[Opening RAW DATA section]
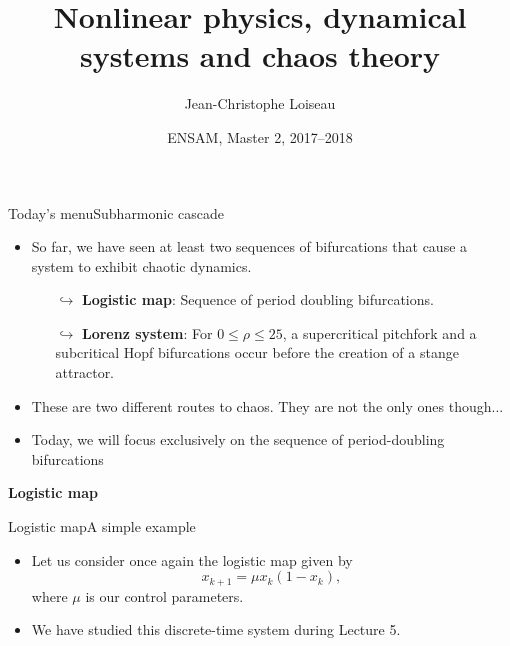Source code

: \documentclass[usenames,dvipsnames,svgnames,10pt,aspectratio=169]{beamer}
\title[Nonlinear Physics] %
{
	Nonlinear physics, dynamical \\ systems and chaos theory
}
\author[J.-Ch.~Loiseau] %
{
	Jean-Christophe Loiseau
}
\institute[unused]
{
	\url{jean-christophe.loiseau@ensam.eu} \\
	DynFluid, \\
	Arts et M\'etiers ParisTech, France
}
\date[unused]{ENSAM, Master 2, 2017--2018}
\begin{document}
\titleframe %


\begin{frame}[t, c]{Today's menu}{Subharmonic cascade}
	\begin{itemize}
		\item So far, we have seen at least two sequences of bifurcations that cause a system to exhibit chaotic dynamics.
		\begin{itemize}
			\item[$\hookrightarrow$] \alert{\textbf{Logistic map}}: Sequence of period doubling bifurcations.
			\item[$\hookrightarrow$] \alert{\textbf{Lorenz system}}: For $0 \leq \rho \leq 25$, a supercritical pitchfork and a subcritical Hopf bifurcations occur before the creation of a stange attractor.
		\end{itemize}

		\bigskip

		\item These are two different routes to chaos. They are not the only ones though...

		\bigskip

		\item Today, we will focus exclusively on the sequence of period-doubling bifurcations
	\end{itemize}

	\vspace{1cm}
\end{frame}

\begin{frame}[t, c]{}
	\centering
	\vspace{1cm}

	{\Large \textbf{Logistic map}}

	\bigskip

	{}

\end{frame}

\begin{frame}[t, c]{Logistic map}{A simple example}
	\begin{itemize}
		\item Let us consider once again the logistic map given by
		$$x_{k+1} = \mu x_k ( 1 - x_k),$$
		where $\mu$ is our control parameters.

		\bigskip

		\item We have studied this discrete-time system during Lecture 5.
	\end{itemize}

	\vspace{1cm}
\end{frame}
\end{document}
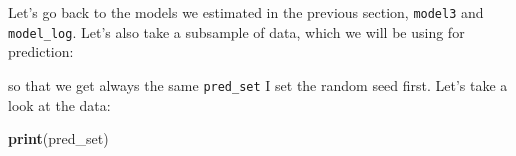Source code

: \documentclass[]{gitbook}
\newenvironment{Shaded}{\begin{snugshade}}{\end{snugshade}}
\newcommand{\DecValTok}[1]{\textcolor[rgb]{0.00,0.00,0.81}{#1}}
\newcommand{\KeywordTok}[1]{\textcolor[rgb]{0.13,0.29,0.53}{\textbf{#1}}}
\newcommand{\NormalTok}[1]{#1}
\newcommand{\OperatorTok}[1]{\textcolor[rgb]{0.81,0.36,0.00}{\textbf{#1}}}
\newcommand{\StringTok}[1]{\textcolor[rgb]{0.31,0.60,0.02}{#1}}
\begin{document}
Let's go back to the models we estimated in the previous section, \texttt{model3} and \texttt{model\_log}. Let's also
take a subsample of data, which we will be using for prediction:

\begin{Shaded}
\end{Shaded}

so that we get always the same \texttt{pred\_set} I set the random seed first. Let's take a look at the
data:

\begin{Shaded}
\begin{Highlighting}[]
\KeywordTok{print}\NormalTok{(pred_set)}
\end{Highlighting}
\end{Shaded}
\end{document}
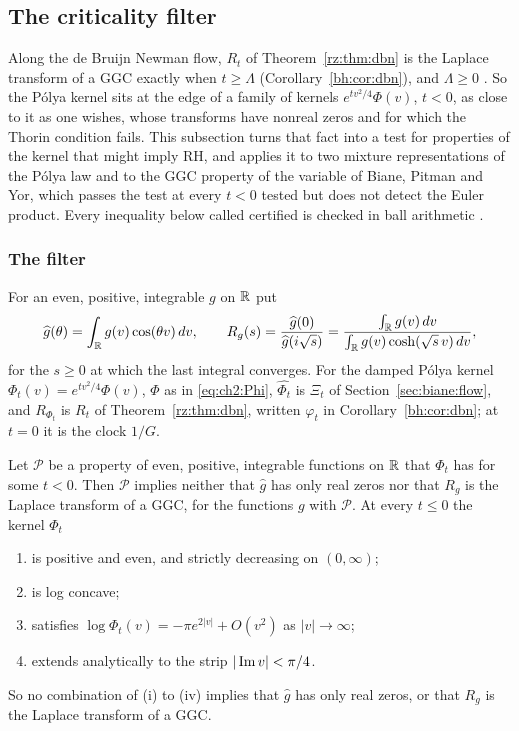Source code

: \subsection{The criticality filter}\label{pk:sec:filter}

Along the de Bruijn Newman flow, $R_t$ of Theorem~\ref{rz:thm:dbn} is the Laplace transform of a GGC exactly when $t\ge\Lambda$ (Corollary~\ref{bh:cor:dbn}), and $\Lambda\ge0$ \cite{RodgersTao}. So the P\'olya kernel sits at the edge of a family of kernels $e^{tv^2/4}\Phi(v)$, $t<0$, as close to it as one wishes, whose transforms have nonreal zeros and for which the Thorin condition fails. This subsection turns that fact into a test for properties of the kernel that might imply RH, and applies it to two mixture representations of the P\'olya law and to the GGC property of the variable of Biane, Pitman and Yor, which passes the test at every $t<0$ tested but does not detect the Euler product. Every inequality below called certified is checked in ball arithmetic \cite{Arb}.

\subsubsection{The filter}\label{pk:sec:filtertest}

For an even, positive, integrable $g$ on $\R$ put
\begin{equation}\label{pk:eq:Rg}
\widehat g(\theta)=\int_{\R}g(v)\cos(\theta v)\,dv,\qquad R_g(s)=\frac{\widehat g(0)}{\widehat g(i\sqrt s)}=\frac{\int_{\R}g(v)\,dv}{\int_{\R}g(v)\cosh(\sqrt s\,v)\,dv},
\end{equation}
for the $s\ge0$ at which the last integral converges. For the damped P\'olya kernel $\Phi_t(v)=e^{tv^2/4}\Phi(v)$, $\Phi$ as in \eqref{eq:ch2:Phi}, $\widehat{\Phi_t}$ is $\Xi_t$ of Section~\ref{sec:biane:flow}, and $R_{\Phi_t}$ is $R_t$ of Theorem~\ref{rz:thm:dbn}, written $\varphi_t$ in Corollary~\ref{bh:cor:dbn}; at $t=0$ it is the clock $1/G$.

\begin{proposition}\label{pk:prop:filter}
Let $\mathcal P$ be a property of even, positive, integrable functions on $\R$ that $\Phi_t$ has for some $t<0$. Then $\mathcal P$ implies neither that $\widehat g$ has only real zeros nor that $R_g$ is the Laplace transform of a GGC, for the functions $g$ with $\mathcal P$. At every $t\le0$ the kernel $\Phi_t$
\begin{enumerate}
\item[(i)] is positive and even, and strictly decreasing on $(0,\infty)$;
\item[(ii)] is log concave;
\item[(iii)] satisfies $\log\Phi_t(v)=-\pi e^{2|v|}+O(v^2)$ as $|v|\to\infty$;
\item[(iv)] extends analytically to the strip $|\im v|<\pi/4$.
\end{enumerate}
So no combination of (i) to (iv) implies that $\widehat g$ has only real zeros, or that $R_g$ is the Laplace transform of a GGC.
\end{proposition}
[Closing RAW DATA section]
→ EXERCISE:
Quote the data above in full and without alteration; skip the pictures.

→ ANSWER FOR THE TASK:
Source code

: \documentclass[usenames,dvipsnames,svgnames,10pt,aspectratio=169]{beamer}
\title[Nonlinear Physics] %
{
	Nonlinear physics, dynamical \\ systems and chaos theory
}
\author[J.-Ch.~Loiseau] %
{
	Jean-Christophe Loiseau
}
\institute[unused]
{
	\url{jean-christophe.loiseau@ensam.eu} \\
	DynFluid, \\
	Arts et M\'etiers ParisTech, France
}
\date[unused]{ENSAM, Master 2, 2017--2018}
\begin{document}
\titleframe %


\begin{frame}[t, c]{Today's menu}{Subharmonic cascade}
	\begin{itemize}
		\item So far, we have seen at least two sequences of bifurcations that cause a system to exhibit chaotic dynamics.
		\begin{itemize}
			\item[$\hookrightarrow$] \alert{\textbf{Logistic map}}: Sequence of period doubling bifurcations.
			\item[$\hookrightarrow$] \alert{\textbf{Lorenz system}}: For $0 \leq \rho \leq 25$, a supercritical pitchfork and a subcritical Hopf bifurcations occur before the creation of a stange attractor.
		\end{itemize}

		\bigskip

		\item These are two different routes to chaos. They are not the only ones though...

		\bigskip

		\item Today, we will focus exclusively on the sequence of period-doubling bifurcations
	\end{itemize}

	\vspace{1cm}
\end{frame}

\begin{frame}[t, c]{}
	\centering
	\vspace{1cm}

	{\Large \textbf{Logistic map}}

	\bigskip

	{}

\end{frame}

\begin{frame}[t, c]{Logistic map}{A simple example}
	\begin{itemize}
		\item Let us consider once again the logistic map given by
		$$x_{k+1} = \mu x_k ( 1 - x_k),$$
		where $\mu$ is our control parameters.

		\bigskip

		\item We have studied this discrete-time system during Lecture 5.
	\end{itemize}

	\vspace{1cm}
\end{frame}
\end{document}
Source code

: \documentclass[]{gitbook}
\newenvironment{Shaded}{\begin{snugshade}}{\end{snugshade}}
\newcommand{\DecValTok}[1]{\textcolor[rgb]{0.00,0.00,0.81}{#1}}
\newcommand{\KeywordTok}[1]{\textcolor[rgb]{0.13,0.29,0.53}{\textbf{#1}}}
\newcommand{\NormalTok}[1]{#1}
\newcommand{\OperatorTok}[1]{\textcolor[rgb]{0.81,0.36,0.00}{\textbf{#1}}}
\newcommand{\StringTok}[1]{\textcolor[rgb]{0.31,0.60,0.02}{#1}}
\begin{document}
Let's go back to the models we estimated in the previous section, \texttt{model3} and \texttt{model\_log}. Let's also
take a subsample of data, which we will be using for prediction:

\begin{Shaded}
\end{Shaded}

so that we get always the same \texttt{pred\_set} I set the random seed first. Let's take a look at the
data:

\begin{Shaded}
\begin{Highlighting}[]
\KeywordTok{print}\NormalTok{(pred_set)}
\end{Highlighting}
\end{Shaded}
\end{document}
Source code

: \subsection{The criticality filter}\label{pk:sec:filter}

Along the de Bruijn Newman flow, $R_t$ of Theorem~\ref{rz:thm:dbn} is the Laplace transform of a GGC exactly when $t\ge\Lambda$ (Corollary~\ref{bh:cor:dbn}), and $\Lambda\ge0$ \cite{RodgersTao}. So the P\'olya kernel sits at the edge of a family of kernels $e^{tv^2/4}\Phi(v)$, $t<0$, as close to it as one wishes, whose transforms have nonreal zeros and for which the Thorin condition fails. This subsection turns that fact into a test for properties of the kernel that might imply RH, and applies it to two mixture representations of the P\'olya law and to the GGC property of the variable of Biane, Pitman and Yor, which passes the test at every $t<0$ tested but does not detect the Euler product. Every inequality below called certified is checked in ball arithmetic \cite{Arb}.

\subsubsection{The filter}\label{pk:sec:filtertest}

For an even, positive, integrable $g$ on $\R$ put
\begin{equation}\label{pk:eq:Rg}
\widehat g(\theta)=\int_{\R}g(v)\cos(\theta v)\,dv,\qquad R_g(s)=\frac{\widehat g(0)}{\widehat g(i\sqrt s)}=\frac{\int_{\R}g(v)\,dv}{\int_{\R}g(v)\cosh(\sqrt s\,v)\,dv},
\end{equation}
for the $s\ge0$ at which the last integral converges. For the damped P\'olya kernel $\Phi_t(v)=e^{tv^2/4}\Phi(v)$, $\Phi$ as in \eqref{eq:ch2:Phi}, $\widehat{\Phi_t}$ is $\Xi_t$ of Section~\ref{sec:biane:flow}, and $R_{\Phi_t}$ is $R_t$ of Theorem~\ref{rz:thm:dbn}, written $\varphi_t$ in Corollary~\ref{bh:cor:dbn}; at $t=0$ it is the clock $1/G$.

\begin{proposition}\label{pk:prop:filter}
Let $\mathcal P$ be a property of even, positive, integrable functions on $\R$ that $\Phi_t$ has for some $t<0$. Then $\mathcal P$ implies neither that $\widehat g$ has only real zeros nor that $R_g$ is the Laplace transform of a GGC, for the functions $g$ with $\mathcal P$. At every $t\le0$ the kernel $\Phi_t$
\begin{enumerate}
\item[(i)] is positive and even, and strictly decreasing on $(0,\infty)$;
\item[(ii)] is log concave;
\item[(iii)] satisfies $\log\Phi_t(v)=-\pi e^{2|v|}+O(v^2)$ as $|v|\to\infty$;
\item[(iv)] extends analytically to the strip $|\im v|<\pi/4$.
\end{enumerate}
So no combination of (i) to (iv) implies that $\widehat g$ has only real zeros, or that $R_g$ is the Laplace transform of a GGC.
\end{proposition}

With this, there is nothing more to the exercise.